(Saved entries)
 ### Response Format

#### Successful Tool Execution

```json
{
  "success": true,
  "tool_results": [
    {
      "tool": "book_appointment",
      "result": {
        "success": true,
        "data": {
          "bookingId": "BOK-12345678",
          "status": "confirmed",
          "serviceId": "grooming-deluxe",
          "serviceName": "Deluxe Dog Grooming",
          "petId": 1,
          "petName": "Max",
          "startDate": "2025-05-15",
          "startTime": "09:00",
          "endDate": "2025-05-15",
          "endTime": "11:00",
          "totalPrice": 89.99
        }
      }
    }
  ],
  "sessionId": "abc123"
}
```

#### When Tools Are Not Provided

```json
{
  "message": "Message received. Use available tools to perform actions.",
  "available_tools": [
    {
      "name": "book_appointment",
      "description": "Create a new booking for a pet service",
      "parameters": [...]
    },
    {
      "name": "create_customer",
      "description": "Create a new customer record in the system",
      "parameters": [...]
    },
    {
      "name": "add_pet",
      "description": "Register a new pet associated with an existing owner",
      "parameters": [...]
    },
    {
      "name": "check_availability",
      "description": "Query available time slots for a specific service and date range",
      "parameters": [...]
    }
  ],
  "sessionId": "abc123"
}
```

| EXERCISE BRIEF |
Copy each line in the entries above where "description" turns up.

| RESPONSE AREA |
      "description": "Create a new booking for a pet service",
      "description": "Create a new customer record in the system",
      "description": "Register a new pet associated with an existing owner",
      "description": "Query available time slots for a specific service and date range",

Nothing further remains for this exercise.